# Tasmanian rodent society



## mich (Sep 28, 2013)

I'm desperately trying to get in contact with someone affiliated with Australian rodent fanciers society of Tasmania. They have a web site but if you try and contact them you dont get a reply totally ridiculous. They have affiliated clubs in about four other states in Australia and the head one is in Queensland.
Just doesnt make sense. I know you can download membership form for the branch in NSW but as far as Tasmania goes nothing.


----------



## PPVallhunds (Jul 26, 2010)

It could be the club is no longer running but the site has not been taken down or there not accepting new members for some reason.
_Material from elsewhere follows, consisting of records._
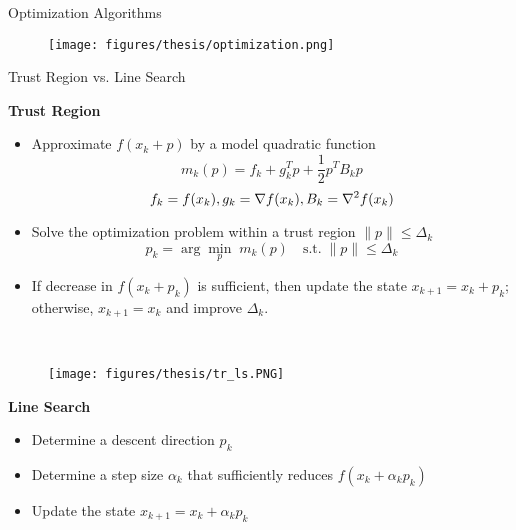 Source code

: \documentclass[usenames,dvipsnames]{beamer}
\begin{document}
\begin{frame}{Optimization Algorithms}
	
	
	\begin{figure}
		\centering
		\texttt{[image: figures/thesis/optimization.png]}
	\end{figure}
	
	
\end{frame}

\begin{frame}{Trust Region vs. Line Search}
	
	
	\begin{minipage}{0.6\textwidth}
		\textbf{Trust Region}
		
		\small
		
		\begin{itemize}
			\item Approximate $f(x_k + p)$ by a model quadratic function 
			$$m_k(p) = f_k + g_k^T p + \frac{1}{2}p^T B_k p$$
			$${\small f_k = f(x_k), g_k = \nabla f(x_k), B_k = \nabla^2 f(x_k)}$$
			\item Solve  the optimization problem within a trust region  $\|p\|\leq \Delta_k$
			\begin{equation*}
				p_k = \arg\min_{p} \; m_k(p) \quad	\text{s.t.} \; \|p\| \leq \Delta_k 
			\end{equation*}
			\vspace{-0.5cm}
			\item If decrease in $f(x_k + p_k)$ is sufficient, then update the state $x_{k+1} = x_k +  p_k$; otherwise, $x_{k+1} = x_k$ and improve $\Delta_k$.
		\end{itemize}
		
	\end{minipage}~
	\begin{minipage}{0.4\textwidth}
		\begin{figure}
			\centering
			\texttt{[image: figures/thesis/tr\_ls.PNG]}
		\end{figure}
		
		\textbf{Line Search}
		
		\small
		\begin{itemize}
			\item Determine a descent direction $p_k$
			\item Determine a step size $\alpha_k$ that sufficiently reduces $f(x_k + \alpha_k p_k)$
			\item Update the state $x_{k+1} = x_k + \alpha_k p_k$
		\end{itemize}
	\end{minipage}
	
	
	
	
\end{frame}
\end{document}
Did you manage to get a hold of them in the end?


----------



## mich (Sep 28, 2013)

Yes I have spoken to the person concerned. The proper name is Australian rodent fanciers society of Tasmania. They still have website and the affiliated clubs are in other states and the head one in Queensland. But I cannot download application form to join no meetings shows zilch. There is an agricultural show on next couple of weeks so I am going to see if anyone is showing rodents there. I do know of one person who breeds mice living up north from me and he had mentioned something about a "display" last year at Show up where he lives I know he breeds guinea pigs and shows them. Also know of at least three other people who breed mice but if you ask questions they clam up. Quite strange.
The society is based on the American clubs I think because it has a similar heading.
You would imagine the members would all know one another around the country. Because the societys are affiliated with one another.
I shall keep looking but its very annoying and frustrating. And thankyou for your concern.


----------



## PPVallhunds (Jul 26, 2010)

That's a shame there not running any shows, perhaps there just isn't the fund for it.


----------